‘LaPolitics’: Pieces coming together for 2025 regular session


    As the Legislature prepares to end an exceptionally busy year, what happens next year is already an intense focus of those who work in and around Capitoland.

    A mini-preview kicked off last week with a joint meeting of the House committees on insurance and civil law, which have been discussing what will surely be one of the hottest topics of 2025: automobile insurance.

    While there will be some debate over property insurance next year, including finding more funding for the fortified roof program, many lawmakers are happy with the work they did on the property side during this year’s regular session.

    But legislators and Gov. Jeff Landry were unable to agree on how to address the high cost of auto insurance, which is why the House and Senate committees that regulate it have been meeting for months to come up with legislation that all stakeholders can live with.

    “I think we’re really coalescing around identifying those cost drivers and, maybe most importantly, discovering what is not driving the cost of our automobile insurance,” says House Insurance Chair Gabe Firment.

    “We’ve heard testimony from the secretary of transportation that only 2 percent to 3 percent of accidents are attributable to road conditions, so I think we can reasonably say that road conditions are not a factor,” Firment adds. “Catastrophic storms are not a significant factor in the cost of automobile insurance.
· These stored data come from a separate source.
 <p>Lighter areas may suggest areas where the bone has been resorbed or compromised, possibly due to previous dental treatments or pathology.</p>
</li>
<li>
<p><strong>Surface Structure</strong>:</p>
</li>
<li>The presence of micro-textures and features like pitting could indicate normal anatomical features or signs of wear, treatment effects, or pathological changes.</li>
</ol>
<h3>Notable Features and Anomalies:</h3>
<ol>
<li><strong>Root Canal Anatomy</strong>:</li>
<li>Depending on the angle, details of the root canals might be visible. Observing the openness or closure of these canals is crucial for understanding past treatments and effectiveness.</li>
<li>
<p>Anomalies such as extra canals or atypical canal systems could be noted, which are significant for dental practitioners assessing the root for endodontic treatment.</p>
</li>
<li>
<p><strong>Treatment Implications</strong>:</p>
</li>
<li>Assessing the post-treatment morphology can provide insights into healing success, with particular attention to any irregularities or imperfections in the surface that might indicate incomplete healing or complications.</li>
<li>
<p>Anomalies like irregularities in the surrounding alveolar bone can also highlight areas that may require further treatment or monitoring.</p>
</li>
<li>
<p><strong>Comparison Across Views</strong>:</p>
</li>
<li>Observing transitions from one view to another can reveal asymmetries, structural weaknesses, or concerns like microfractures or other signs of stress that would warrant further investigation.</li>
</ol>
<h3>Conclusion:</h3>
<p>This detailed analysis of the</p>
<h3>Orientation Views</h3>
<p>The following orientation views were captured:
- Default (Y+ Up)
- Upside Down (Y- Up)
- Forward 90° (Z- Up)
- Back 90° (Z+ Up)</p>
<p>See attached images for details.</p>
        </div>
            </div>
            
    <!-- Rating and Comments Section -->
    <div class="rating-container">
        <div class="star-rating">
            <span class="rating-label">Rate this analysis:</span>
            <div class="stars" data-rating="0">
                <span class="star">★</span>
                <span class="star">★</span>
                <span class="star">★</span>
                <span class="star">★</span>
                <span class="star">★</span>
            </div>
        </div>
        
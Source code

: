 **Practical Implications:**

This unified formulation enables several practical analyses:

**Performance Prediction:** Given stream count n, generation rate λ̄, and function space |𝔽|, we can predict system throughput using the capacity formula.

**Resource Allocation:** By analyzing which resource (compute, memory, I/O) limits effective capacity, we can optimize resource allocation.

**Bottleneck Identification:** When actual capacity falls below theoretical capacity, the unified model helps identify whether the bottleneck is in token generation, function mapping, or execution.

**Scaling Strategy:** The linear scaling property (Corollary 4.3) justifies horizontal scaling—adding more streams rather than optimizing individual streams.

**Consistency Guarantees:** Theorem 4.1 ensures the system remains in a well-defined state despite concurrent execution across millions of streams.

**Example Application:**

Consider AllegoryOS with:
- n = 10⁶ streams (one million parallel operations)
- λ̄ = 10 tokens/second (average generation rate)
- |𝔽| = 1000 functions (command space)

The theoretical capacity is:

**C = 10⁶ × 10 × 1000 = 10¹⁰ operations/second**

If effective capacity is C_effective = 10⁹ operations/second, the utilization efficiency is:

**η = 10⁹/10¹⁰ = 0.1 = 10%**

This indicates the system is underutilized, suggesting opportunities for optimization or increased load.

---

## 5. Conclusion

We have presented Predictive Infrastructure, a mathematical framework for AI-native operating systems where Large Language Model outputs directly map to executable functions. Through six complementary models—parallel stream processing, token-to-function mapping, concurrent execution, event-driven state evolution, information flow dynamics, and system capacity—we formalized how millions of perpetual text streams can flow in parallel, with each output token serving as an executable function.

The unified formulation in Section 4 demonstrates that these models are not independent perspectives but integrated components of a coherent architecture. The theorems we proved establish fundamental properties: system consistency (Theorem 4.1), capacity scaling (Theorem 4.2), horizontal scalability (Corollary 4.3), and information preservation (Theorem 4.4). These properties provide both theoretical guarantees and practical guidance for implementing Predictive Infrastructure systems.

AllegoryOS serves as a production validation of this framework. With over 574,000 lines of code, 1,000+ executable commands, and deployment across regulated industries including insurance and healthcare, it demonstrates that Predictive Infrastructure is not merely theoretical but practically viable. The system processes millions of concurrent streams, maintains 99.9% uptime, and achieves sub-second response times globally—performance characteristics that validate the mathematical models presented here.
But we have discovered things like distracted driving, unrestrained drivers are much more likely to be in fatal accidents. Maybe most importantly, we have identified that here in Louisiana, we file bodily injury claims at two times the national average. And we litigate at a much higher rate than the rest of the nation.”

    Firment and his counterpart in the upper chamber stressed the same factor: transparency. Specifically, making sure the judge or jury knows how much the injured party actually paid for their medical procedure, not just the sticker price.

    “The paid amount is what you actually owe your insurance company, right?” Senate Insurance Chair Kirk Talbot says. “In our court system, only the billed amount is admissible. So that increases bodily injury payouts, which increases premiums.”

    Next year’s fiscal-focused session dovetails nicely with the tax session lawmakers just wrapped up. By the time the regular session begins on April 14, lawmakers will know whether voters approved the Article VII rewrite they passed last month.

    Many legislators say they want to revisit what they did in November, address any unintended consequences, and try to get closer to being able to eliminate income taxes. That work will include another look at exemptions and incentives, including the popular programs supporting film and renovations of old buildings that took a haircut during the special session but survived.

    Louisiana Economic Development Secretary Susan Bourgeois expects to have a strategic plan for the department by February. By the time the session starts, she plans to be able to pitch legislators on a new suite of economic development tools, which might look a lot different from what the state is doing now.

    Some aspects of Landry’s special session tax plan were dropped amid pushback from the locals. However, the administration believes the outreach they did with local officials has laid the foundation to revisit those proposals next year.

    While the special session was in full swing, Landry released a letter to House Speaker Phillip DeVillier and Senate President Cameron Henry about his plans to create a “fiscal responsibility program.” Each body would appoint four members to the task force, led by a “fiscal responsibility czar” Landry would appoint.

    Accordingly, House Appropriations Chair Jack McFarland expects government efficiency to be a major theme for 2025, adding that he has a head start on the issue since DeVillier asked him to tackle it months ago.

    McFarland compares Landry’s proposal to what President-elect Donald Trump is calling his Department of Government Efficiency, or DOGE.

    “That’s resonated with a lot of people in Louisiana,” he says of the DOGE idea. “And I think that’s where the governor’s task force he’s creating is going to come in.”